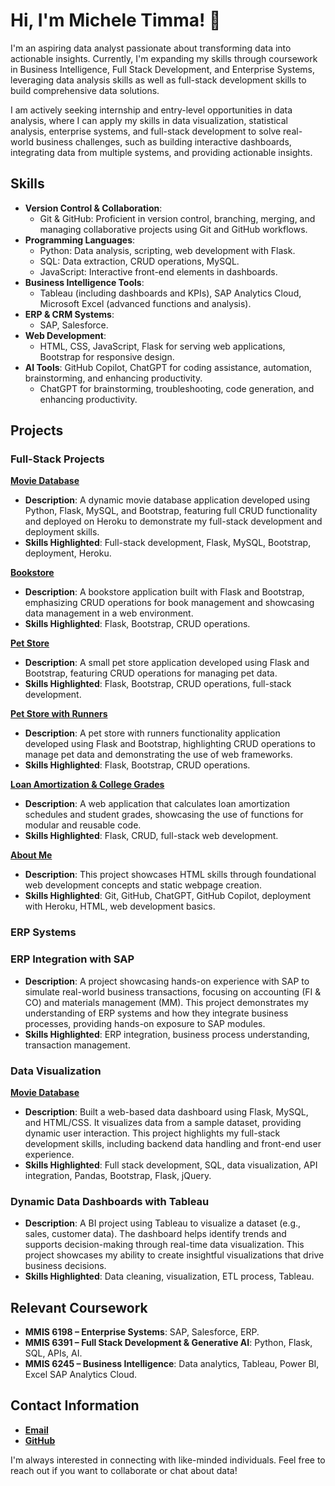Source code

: # Hi, I'm Michele Timma! 👋

I'm an aspiring data analyst passionate about transforming data into actionable insights. Currently, I'm expanding my skills through coursework in Business Intelligence, Full Stack Development, and Enterprise Systems, leveraging data analysis skills as well as full-stack development skills to build comprehensive data solutions.

I am actively seeking internship and entry-level opportunities in data analysis, where I can apply my skills in data visualization, statistical analysis, enterprise systems, and full-stack development to solve real-world business challenges, such as building interactive dashboards, integrating data from multiple systems, and providing actionable insights.

## Skills

- **Version Control & Collaboration**:
  - Git & GitHub: Proficient in version control, branching, merging, and managing collaborative projects using Git and GitHub workflows.
- **Programming Languages**:
  - Python: Data analysis, scripting, web development with Flask.
  - SQL: Data extraction, CRUD operations, MySQL.
  - JavaScript: Interactive front-end elements in dashboards.
- **Business Intelligence Tools**:
  - Tableau (including dashboards and KPIs), SAP Analytics Cloud, Microsoft Excel (advanced functions and analysis).
- **ERP & CRM Systems**:
  - SAP, Salesforce.
- **Web Development**:
  - HTML, CSS, JavaScript, Flask for serving web applications, Bootstrap for responsive design.
- **AI Tools**: GitHub Copilot, ChatGPT for coding assistance, automation, brainstorming, and enhancing productivity.
  - ChatGPT for brainstorming, troubleshooting, code generation, and enhancing productivity.

## Projects

### Full-Stack Projects

[**Movie Database**](https://github.com/mtimma001/mmis6391-mod05-timma-dup)

- **Description**: A dynamic movie database application developed using Python, Flask, MySQL, and Bootstrap, featuring full CRUD functionality and deployed on Heroku to demonstrate my full-stack development and deployment skills.
- **Skills Highlighted**: Full-stack development, Flask, MySQL, Bootstrap, deployment, Heroku.

[**Bookstore**](https://github.com/mtimma001/mmis6391-mod04-timma-dup)

- **Description**: A bookstore application built with Flask and Bootstrap, emphasizing CRUD operations for book management and showcasing data management in a web environment.
- **Skills Highlighted**: Flask, Bootstrap, CRUD operations.

[**Pet Store**](https://github.com/mtimma001/mmis6391-mod03-timma-duplicate)

- **Description**: A small pet store application developed using Flask and Bootstrap, featuring CRUD operations for managing pet data.
- **Skills Highlighted**: Flask, Bootstrap, CRUD operations, full-stack development.

[**Pet Store with Runners**](https://github.com/mtimma001/mmis6391-mod04-timma-demo)

- **Description**: A pet store with runners functionality application developed using Flask and Bootstrap, highlighting CRUD operations to manage pet data and demonstrating the use of web frameworks.
- **Skills Highlighted**: Flask, Bootstrap, CRUD operations.

[**Loan Amortization & College Grades**](https://github.com/mtimma001/mmis6391-mod05-timma-demo)

- **Description**: A web application that calculates loan amortization schedules and student grades, showcasing the use of functions for modular and reusable code.
- **Skills Highlighted**: Flask, CRUD, full-stack web development.

[**About Me**](https://github.com/mtimma001/Timma_exam1)

- **Description**: This project showcases HTML skills through foundational web development concepts and static webpage creation.
- **Skills Highlighted**: Git, GitHub, ChatGPT, GitHub Copilot, deployment with Heroku, HTML, web development basics.

### ERP Systems

### ERP Integration with SAP

- **Description**: A project showcasing hands-on experience with SAP to simulate real-world business transactions, focusing on accounting (FI & CO) and materials management (MM). This project demonstrates my understanding of ERP systems and how they integrate business processes, providing hands-on exposure to SAP modules.
- **Skills Highlighted**: ERP integration, business process understanding, transaction management.

### Data Visualization

[**Movie Database**](https://github.com/micheletimma/mmis6391-mod05-timma-dup)

- **Description**: Built a web-based data dashboard using Flask, MySQL, and HTML/CSS. It visualizes data from a sample dataset, providing dynamic user interaction. This project highlights my full-stack development skills, including backend data handling and front-end user experience.
- **Skills Highlighted**: Full stack development, SQL, data visualization, API integration, Pandas, Bootstrap, Flask, jQuery.

### Dynamic Data Dashboards with Tableau

- **Description**: A BI project using Tableau to visualize a dataset (e.g., sales, customer data). The dashboard helps identify trends and supports decision-making through real-time data visualization. This project showcases my ability to create insightful visualizations that drive business decisions.
- **Skills Highlighted**: Data cleaning, visualization, ETL process, Tableau.

## Relevant Coursework

- **MMIS 6198 – Enterprise Systems**: SAP, Salesforce, ERP.
- **MMIS 6391 – Full Stack Development & Generative AI**: Python, Flask, SQL, APIs, AI.
- **MMIS 6245 – Business Intelligence**: Data analytics, Tableau, Power BI, Excel SAP Analytics Cloud.

## Contact Information

- [**Email**](mailto:timma28@gmail.com)
- [**GitHub**](https://github.com/micheletimma)

I'm always interested in connecting with like-minded individuals. Feel free to reach out if you want to collaborate or chat about data!

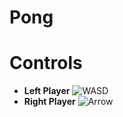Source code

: # Pong

# Controls
* **Left Player**
![WASD](https://github.com/Ferrochrom3/Pong/assets/132790622/949393aa-6809-4f33-a758-14f710c90c0e)
* **Right Player**
![Arrow](https://github.com/Ferrochrom3/Pong/assets/132790622/fe8d0993-b26d-4294-8515-341417e235e8)
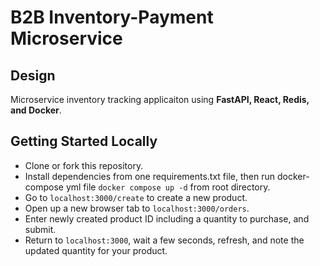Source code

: # B2B Inventory-Payment Microservice

## Design
Microservice inventory tracking applicaiton using
**FastAPI, React, Redis, and Docker**.

## Getting Started Locally

* Clone or fork this repository.
* Install dependencies from one requirements.txt file, then run docker-compose yml file `docker compose up -d` from root directory.
* Go to `localhost:3000/create` to create a new product. 
* Open up a new browser tab to `localhost:3000/orders`. 
* Enter newly created product ID including a quantity to purchase, and submit. 
* Return to `localhost:3000`, wait a few seconds, refresh, and note the updated quantity for your product.
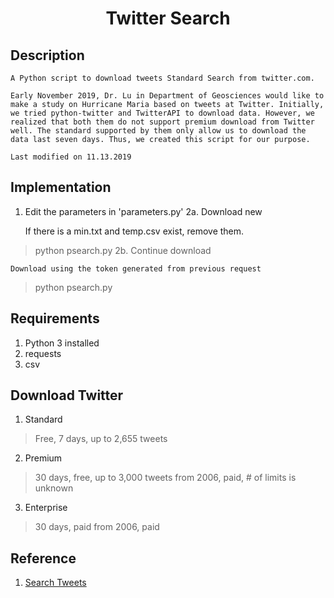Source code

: # <center>Twitter Search</center>

## Description
    A Python script to download tweets Standard Search from twitter.com.
    
    Early November 2019, Dr. Lu in Department of Geosciences would like to make a study on Hurricane Maria based on tweets at Twitter. Initially, we tried python-twitter and TwitterAPI to download data. However, we realized that both them do not support premium download from Twitter well. The standard supported by them only allow us to download the data last seven days. Thus, we created this script for our purpose.
    
    Last modified on 11.13.2019
    
## Implementation
1. Edit the parameters in 'parameters.py'
2a. Download new
    
    If there is a min.txt and temp.csv exist, remove them.
> python psearch.py
2b. Continue download
    
    Download using the token generated from previous request
> python psearch.py

## Requirements
1. Python 3 installed
2. requests
3. csv

## Download Twitter
1. Standard
> Free, 7 days, up to 2,655 tweets
2. Premium
> 30 days, free, up to 3,000 tweets
> from 2006, paid, # of limits is unknown
3. Enterprise
> 30 days, paid
> from 2006, paid

## Reference
1. <a href = "https://developer.twitter.com/en/docs/tweets/search/api-reference/get-search-tweets">Search Tweets</a>
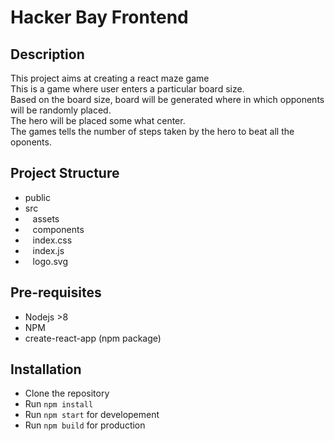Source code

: # Hacker Bay Frontend

## Description

This project aims at creating a react maze game<br>
This is a game where user enters a particular board size. <br>
Based on the board size, board will be generated where in which opponents will be randomly placed. <br>
The hero will be placed some what center.<br>
The games tells the number of steps taken by the hero to beat all the oponents.<br>

## Project Structure

- public
- src
- &nbsp;&nbsp; assets
- &nbsp;&nbsp; components
- &nbsp;&nbsp; index.css
- &nbsp;&nbsp; index.js
- &nbsp;&nbsp; logo.svg

## Pre-requisites

- Nodejs >8
- NPM
- create-react-app (npm package)

## Installation

- Clone the repository
- Run `npm install`
- Run `npm start` for developement
- Run `npm build` for production


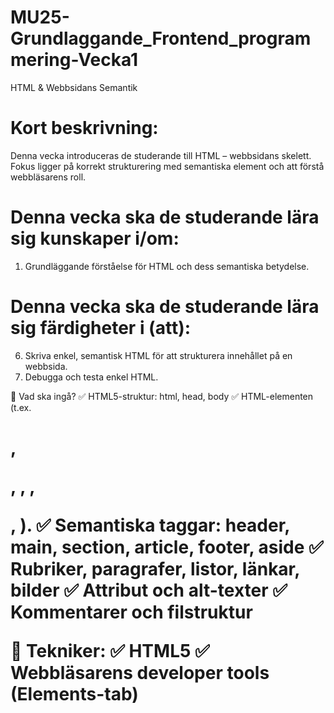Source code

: # MU25-Grundlaggande_Frontend_programmering-Vecka1
HTML &amp; Webbsidans Semantik

# Kort beskrivning:
Denna vecka introduceras de studerande till HTML – webbsidans skelett. Fokus ligger på korrekt strukturering med semantiska element och att förstå webbläsarens roll.

# Denna vecka ska de studerande lära sig kunskaper i/om: 
1. Grundläggande förståelse för HTML och dess semantiska betydelse. 

# Denna vecka ska de studerande lära sig färdigheter i (att): 
6. Skriva enkel, semantisk HTML för att strukturera innehållet på en webbsida.
11. Debugga och testa enkel HTML.

📌 Vad ska ingå?
✅ HTML5-struktur: html, head, body
✅ HTML-elementen (t.ex. <h1>, <p>, <img>, <a>, <div>, <span>).
✅ Semantiska taggar: header, main, section, article, footer, aside
✅ Rubriker, paragrafer, listor, länkar, bilder
✅ Attribut och alt-texter
✅ Kommentarer och filstruktur

📌 Tekniker:
✅ HTML5
✅ Webbläsarens developer tools (Elements-tab)
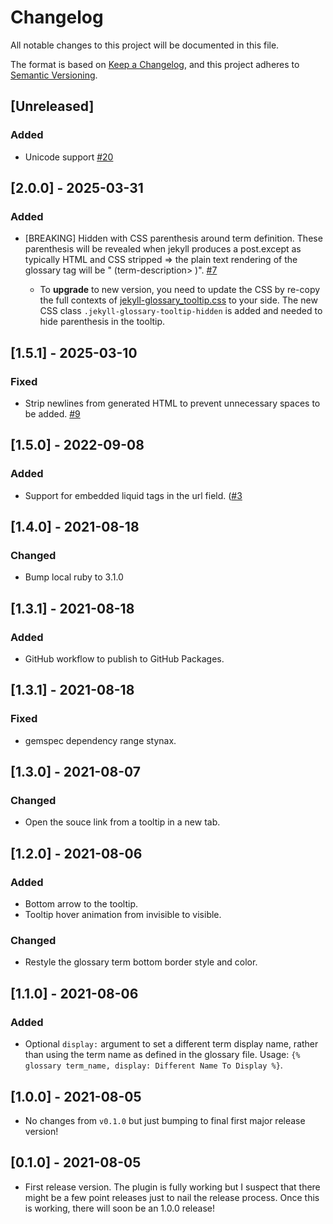 # Changelog
All notable changes to this project will be documented in this file.

The format is based on [Keep a Changelog](https://keepachangelog.com/en/1.0.0/),
and this project adheres to [Semantic Versioning](https://semver.org/spec/v2.0.0.html).

## [Unreleased]
### Added
- Unicode support [#20](https://github.com/erikw/jekyll-glossary_tooltip/pull/20)

## [2.0.0] - 2025-03-31
### Added
- [BREAKING] Hidden with CSS parenthesis around term definition. These parenthesis will be revealed when jekyll produces a post.except as typically HTML and CSS stripped => the plain text rendering of the glossary tag will be "<term-name> (term-description> <term-url>)". [#7](https://github.com/erikw/jekyll-glossary_tooltip/issues/7)
    - To **upgrade** to new version, you need to update the CSS by re-copy the full contexts of [jekyll-glossary_tooltip.css](lib/jekyll-glossary_tooltip/jekyll-glossary_tooltip.css) to your side. The new CSS class `.jekyll-glossary-tooltip-hidden` is added and needed to hide parenthesis in the tooltip.

## [1.5.1] - 2025-03-10
### Fixed
- Strip newlines from generated HTML to prevent unnecessary spaces to be added. [#9](https://github.com/erikw/jekyll-glossary_tooltip/issues/9)

## [1.5.0] - 2022-09-08
### Added
- Support for embedded liquid tags in the url field. ([#3](https://github.com/erikw/jekyll-glossary_tooltip/issues/3])

## [1.4.0] - 2021-08-18
### Changed
* Bump local ruby to 3.1.0

## [1.3.1] - 2021-08-18
### Added
- GitHub workflow to publish to GitHub Packages.

## [1.3.1] - 2021-08-18
### Fixed
- gemspec dependency range stynax.

## [1.3.0] - 2021-08-07
### Changed
- Open the souce link from a tooltip in a new tab.

## [1.2.0] - 2021-08-06
### Added
- Bottom arrow to the tooltip.
- Tooltip hover animation from invisible to visible.

### Changed
- Restyle the glossary term bottom border style and color.

## [1.1.0] - 2021-08-06
### Added
- Optional `display:` argument to set a different term display name, rather than using the term name as defined in the glossary file. Usage: `{% glossary term_name, display: Different Name To Display %}`.

## [1.0.0] - 2021-08-05
- No changes from `v0.1.0` but just bumping to final first major release version!

## [0.1.0] - 2021-08-05
- First release version. The plugin is fully working but I suspect that there might be a few point releases just to nail the release process. Once this is working, there will soon be an 1.0.0 release!
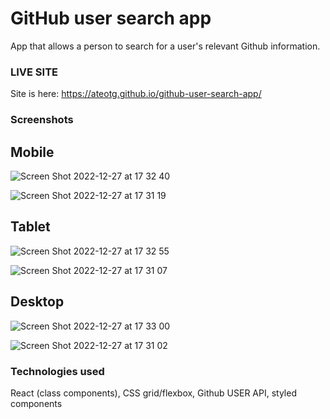# GitHub user search app
App that allows a person to search for a user's relevant Github information. 

### LIVE SITE

Site is here: https://ateotg.github.io/github-user-search-app/

### Screenshots

## Mobile

![Screen Shot 2022-12-27 at 17 32 40](https://user-images.githubusercontent.com/25332391/209728892-dbbb489a-deb0-4aea-9f9f-d59d0a8281af.png)

![Screen Shot 2022-12-27 at 17 31 19](https://user-images.githubusercontent.com/25332391/209728922-5b19e3e9-3569-4fe2-810b-8dc3b9dc75ea.png)

## Tablet

![Screen Shot 2022-12-27 at 17 32 55](https://user-images.githubusercontent.com/25332391/209729227-19e3f494-e722-44c6-9055-4a5545df34ca.png)

![Screen Shot 2022-12-27 at 17 31 07](https://user-images.githubusercontent.com/25332391/209729253-1b3ee041-4067-47ee-906d-1fedd77dede5.png)

## Desktop

![Screen Shot 2022-12-27 at 17 33 00](https://user-images.githubusercontent.com/25332391/209729446-9550b6cd-c32a-47de-8e5a-9836fad95d23.png)

![Screen Shot 2022-12-27 at 17 31 02](https://user-images.githubusercontent.com/25332391/209729462-1d96c1fa-c90b-40ed-b731-b879fe223d02.png)

### Technologies used
React (class components), CSS grid/flexbox, Github USER API, styled components
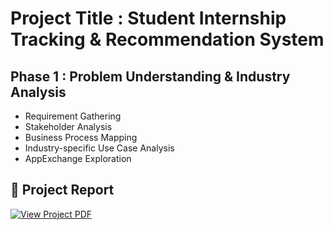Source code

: # Project Title : Student Internship Tracking & Recommendation System

## Phase 1 : Problem Understanding & Industry Analysis

- Requirement Gathering
- Stakeholder Analysis
- Business Process Mapping
- Industry-specific Use Case Analysis
- AppExchange Exploration

## 📄 Project Report

[![View Project PDF](https://img.shields.io/badge/VIEW_PROJECT_PDF-blue?style=for-the-badge)](SP_Phase1.pdf)



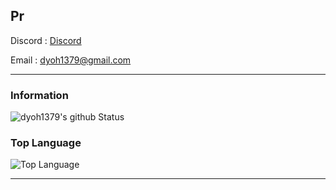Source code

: Pr
---
Discord : [Discord](https://discord.gg/YcTSn5N)

Email : [dyoh1379@gmail.com](mailto:dyoh1379@gmail.com)

---

### Information
![dyoh1379's github Status](https://github-readme-stats.vercel.app/api?user=dyoh1379&show_icons=true&theme=tokyonight)

### Top Language
![Top Language](https://github-readme-stats.vercel.app/api/top-langs/?user=dyoh1379&theme=tokyonight)<br/>

---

-*-*-

* _WORK TO COMPLETE_
In the answer, give only the lines from the top of the data above through the line with "- **Skills Highlighted**: Full-stack", reproduced exactly; no picture may appear.

* _TASK RESPONSE_
Source code

: # Hi, I'm Michele Timma! 👋

I'm an aspiring data analyst passionate about transforming data into actionable insights. Currently, I'm expanding my skills through coursework in Business Intelligence, Full Stack Development, and Enterprise Systems, leveraging data analysis skills as well as full-stack development skills to build comprehensive data solutions.

I am actively seeking internship and entry-level opportunities in data analysis, where I can apply my skills in data visualization, statistical analysis, enterprise systems, and full-stack development to solve real-world business challenges, such as building interactive dashboards, integrating data from multiple systems, and providing actionable insights.

## Skills

- **Version Control & Collaboration**:
  - Git & GitHub: Proficient in version control, branching, merging, and managing collaborative projects using Git and GitHub workflows.
- **Programming Languages**:
  - Python: Data analysis, scripting, web development with Flask.
  - SQL: Data extraction, CRUD operations, MySQL.
  - JavaScript: Interactive front-end elements in dashboards.
- **Business Intelligence Tools**:
  - Tableau (including dashboards and KPIs), SAP Analytics Cloud, Microsoft Excel (advanced functions and analysis).
- **ERP & CRM Systems**:
  - SAP, Salesforce.
- **Web Development**:
  - HTML, CSS, JavaScript, Flask for serving web applications, Bootstrap for responsive design.
- **AI Tools**: GitHub Copilot, ChatGPT for coding assistance, automation, brainstorming, and enhancing productivity.
  - ChatGPT for brainstorming, troubleshooting, code generation, and enhancing productivity.

## Projects

### Full-Stack Projects

[**Movie Database**](https://github.com/mtimma001/mmis6391-mod05-timma-dup)

- **Description**: A dynamic movie database application developed using Python, Flask, MySQL, and Bootstrap, featuring full CRUD functionality and deployed on Heroku to demonstrate my full-stack development and deployment skills.
- **Skills Highlighted**: Full-stack development, Flask, MySQL, Bootstrap, deployment, Heroku.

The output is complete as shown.